What had Weller found out that had made him go back on his word? Had the FBI found Mayfair's body, or something to suggest she'd been there when Mayfair had died? Surely he couldn't have just abandoned her to her fate just because she wasn't who she'd honestly believed she was.
"Goddamn you, Oscar," she whispered into the silence, closing her eyes.
And goddamn herself for all the bad choices she'd made. How could she have been so stupid? She should have told Weller the moment Oscar had given her that first 'mission'. Or at least the second, the GPS chip. Sure, there was no way she could have known in advance where it was all heading, but her gut feeling about him had directly contradicted the memories of her old life with him. Until she'd grown to rely on the memories and information he'd been drip-feeding her with, and she'd let her libido do the thinking for her instead.
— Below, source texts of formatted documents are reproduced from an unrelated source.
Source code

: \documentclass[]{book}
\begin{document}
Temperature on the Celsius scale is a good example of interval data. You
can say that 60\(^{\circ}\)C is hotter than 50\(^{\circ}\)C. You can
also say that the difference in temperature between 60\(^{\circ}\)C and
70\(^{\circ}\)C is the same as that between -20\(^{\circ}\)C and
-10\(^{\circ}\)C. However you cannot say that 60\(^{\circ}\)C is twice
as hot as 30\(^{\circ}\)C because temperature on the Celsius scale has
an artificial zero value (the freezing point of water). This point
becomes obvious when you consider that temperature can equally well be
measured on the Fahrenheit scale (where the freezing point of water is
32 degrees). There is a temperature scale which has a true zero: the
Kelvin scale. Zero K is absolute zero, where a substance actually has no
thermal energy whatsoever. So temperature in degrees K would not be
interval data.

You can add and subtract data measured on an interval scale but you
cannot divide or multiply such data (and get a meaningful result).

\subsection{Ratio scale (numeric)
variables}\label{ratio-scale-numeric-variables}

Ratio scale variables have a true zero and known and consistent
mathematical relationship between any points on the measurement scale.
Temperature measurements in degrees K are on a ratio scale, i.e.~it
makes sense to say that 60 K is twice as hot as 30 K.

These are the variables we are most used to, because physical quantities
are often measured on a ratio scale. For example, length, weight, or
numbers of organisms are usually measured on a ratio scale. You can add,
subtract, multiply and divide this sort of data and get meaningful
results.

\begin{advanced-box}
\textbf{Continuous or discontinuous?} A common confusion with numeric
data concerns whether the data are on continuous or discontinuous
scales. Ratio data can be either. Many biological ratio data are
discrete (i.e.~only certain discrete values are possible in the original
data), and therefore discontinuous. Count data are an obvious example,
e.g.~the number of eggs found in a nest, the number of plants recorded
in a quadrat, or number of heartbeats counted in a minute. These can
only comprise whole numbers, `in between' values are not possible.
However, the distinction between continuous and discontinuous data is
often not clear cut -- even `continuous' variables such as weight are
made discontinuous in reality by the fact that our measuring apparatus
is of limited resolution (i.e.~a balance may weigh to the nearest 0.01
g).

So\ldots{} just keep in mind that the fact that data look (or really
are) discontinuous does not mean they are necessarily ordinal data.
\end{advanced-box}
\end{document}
If she was honest, she'd been a little stung about Kurt getting back together with his ex, too. If not for how happy he'd seemed around Allie, maybe Jane wouldn't have let herself get so spun around by Oscar. Her fiancé had known exactly how to touch her, stoking her attraction into chains of mind-blowing orgasms, lending authenticity to those hazy memories of their relationship in their past life. She'd been addicted to the potential of the information he could give her about herself long before they'd started sleeping together. But if Kurt had tried a second time to set up a meeting with her after their first kiss, maybe she wouldn't have wound up on that pool table with Oscar. Maybe she would have confided in Weller about him.
But she'd known, right? Known, deep down, that she couldn't be the kind of person Kurt Weller would love. From the instant she'd remembered gunning down a praying nun in a cathedral, she'd suspected the kind of person she'd been: the kind of person Weller would never love. She wasn't good enough for him and his unwavering moral compass. And maybe that was why it had been so easy to turn to Oscar.
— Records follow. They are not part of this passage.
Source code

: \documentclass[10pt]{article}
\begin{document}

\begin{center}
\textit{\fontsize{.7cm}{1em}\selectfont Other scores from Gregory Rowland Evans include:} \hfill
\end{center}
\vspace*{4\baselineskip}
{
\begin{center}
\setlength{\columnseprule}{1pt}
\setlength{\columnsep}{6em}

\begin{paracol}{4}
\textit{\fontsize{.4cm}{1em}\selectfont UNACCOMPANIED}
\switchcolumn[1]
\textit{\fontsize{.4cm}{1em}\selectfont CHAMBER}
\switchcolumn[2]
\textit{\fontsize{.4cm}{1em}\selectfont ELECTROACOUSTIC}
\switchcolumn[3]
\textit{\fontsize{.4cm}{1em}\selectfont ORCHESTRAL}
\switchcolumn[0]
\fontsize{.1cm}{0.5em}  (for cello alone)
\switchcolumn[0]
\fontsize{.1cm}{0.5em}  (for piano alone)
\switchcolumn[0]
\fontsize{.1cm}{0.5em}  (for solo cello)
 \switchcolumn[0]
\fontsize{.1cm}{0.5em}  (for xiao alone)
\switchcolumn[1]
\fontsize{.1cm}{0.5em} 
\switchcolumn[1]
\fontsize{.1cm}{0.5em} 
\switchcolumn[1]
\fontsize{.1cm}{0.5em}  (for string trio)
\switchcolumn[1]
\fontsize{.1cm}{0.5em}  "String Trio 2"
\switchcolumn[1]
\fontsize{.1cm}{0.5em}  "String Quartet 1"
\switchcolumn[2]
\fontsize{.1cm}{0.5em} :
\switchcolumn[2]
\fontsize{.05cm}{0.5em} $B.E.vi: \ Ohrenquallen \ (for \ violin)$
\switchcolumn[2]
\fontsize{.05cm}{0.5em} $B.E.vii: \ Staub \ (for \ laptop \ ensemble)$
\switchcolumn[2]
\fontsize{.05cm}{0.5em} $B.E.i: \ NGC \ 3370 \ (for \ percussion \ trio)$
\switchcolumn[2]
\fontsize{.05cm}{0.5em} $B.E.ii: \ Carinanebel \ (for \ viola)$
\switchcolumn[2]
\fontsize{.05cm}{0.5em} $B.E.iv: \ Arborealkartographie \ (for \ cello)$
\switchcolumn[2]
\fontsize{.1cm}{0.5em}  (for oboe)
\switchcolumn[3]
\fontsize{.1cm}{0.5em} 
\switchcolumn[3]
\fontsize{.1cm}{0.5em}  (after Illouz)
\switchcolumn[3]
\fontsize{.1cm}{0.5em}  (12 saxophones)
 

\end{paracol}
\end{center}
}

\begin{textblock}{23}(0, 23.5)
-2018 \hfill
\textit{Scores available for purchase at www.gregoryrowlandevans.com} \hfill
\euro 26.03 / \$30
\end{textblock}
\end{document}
Kurt might have loved her if she'd been Taylor Shaw. But that was just another lie he'd never forgive her for. She shouldn't have pretended to remember their childhood together, but she'd so desperately wanted to provide the confirmation he needed.
"If I could do it all over again," she said to the empty room, just to ground herself with the sound of her own voice, "I'd go to the park, not the radio tower. I'd go, and Kurt would be there, and I'd tell him about how the CIA grabbed me, and how Oscar killed Carter. And then Kurt would kiss me and tell me we'd figure it all out together, and we'd work out what the hell my old self's plan was and stop it."
And we'd all live happily ever after, a caustic mental voice that wasn't quite her own taunted. Sure. Keep telling yourself that, Princess Doe. You know they'd blame you once they found out you let Markos inject you with that poison. They'd just be waiting for you to turn on them. At least the way things played out, you got to live as Taylor Shaw for a little while. You got to kiss Weller twice. Was it worth ending up locked up in this hellhole, waiting for them to come back and start waterboarding you again?
You can't change the past. So come up with a plan. Get out of here. Put Weller behind you. And find Shepherd.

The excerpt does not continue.